## YOUR INSTRUCTIONS
Below are some entries. Copy each line that holds the string "than".

## RECORDS FOR THIS EXERCISE
= = = =
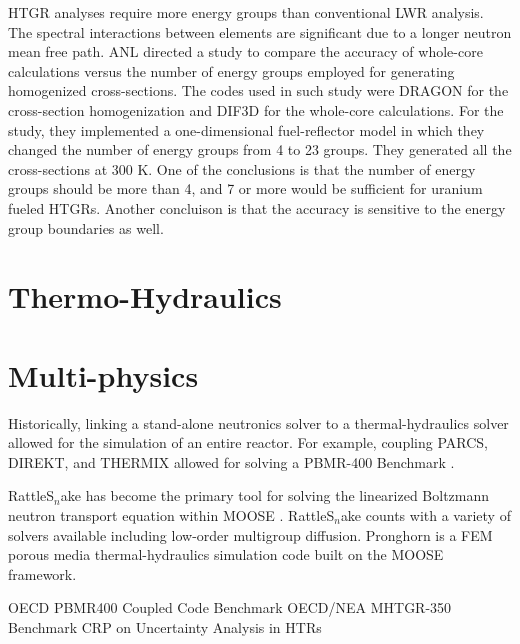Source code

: \documentclass[11pt,letterpaper]{article}
\begin{document}
\gls{HTGR} analyses require more energy groups than conventional \gls{LWR} analysis.
The spectral interactions between elements are significant due to a longer neutron mean free path.
\gls{ANL} directed a study \cite{lee_status_2006} to compare the accuracy of whole-core calculations versus the number of energy groups employed for generating homogenized cross-sections.
The codes used in such study were DRAGON for the cross-section homogenization and DIF3D for the whole-core calculations.
For the study, they implemented a one-dimensional fuel-reflector model in which they changed the number of energy groups from 4 to 23 groups.
They generated all the cross-sections at 300 K.
One of the conclusions is that the number of energy groups should be more than 4, and 7 or more would be sufficient for uranium fueled \glspl{HTGR}.
Another concluison is that the accuracy is sensitive to the energy group boundaries as well.














\section{Thermo-Hydraulics}





\section{Multi-physics}

Historically, linking a stand-alone neutronics solver to a thermal-hydraulics solver allowed for the simulation of an entire reactor.
For example, coupling PARCS, DIREKT, and THERMIX \cite{seker_analysis_2006} allowed for solving a \gls{PBMR}-400 Benchmark \cite{reitsma_oecdneansc_2006}.

RattleS$_n$ake \cite{wang_nonlinear_2013} has become the primary tool for solving the linearized Boltzmann neutron transport equation within \gls{MOOSE} \cite{strydom_inl_2013}.
RattleS$_n$ake counts with a variety of solvers available including low-order multigroup diffusion.
Pronghorn \cite{bingham_pronghorn_2012} \cite{novak_pronghorn_2018} is a \gls{FEM} porous media thermal-hydraulics simulation code built on the \gls{MOOSE} framework.

OECD PBMR400 Coupled Code Benchmark %
OECD/NEA MHTGR-350 Benchmark %
CRP on Uncertainty Analysis in HTRs %
\cite{gougar_htgr_2016}


\pagebreak


\end{document}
= = = =
## FINISHED EXERCISE
\gls{HTGR} analyses require more energy groups than conventional \gls{LWR} analysis.
One of the conclusions is that the number of energy groups should be more than 4, and 7 or more would be sufficient for uranium fueled \glspl{HTGR}.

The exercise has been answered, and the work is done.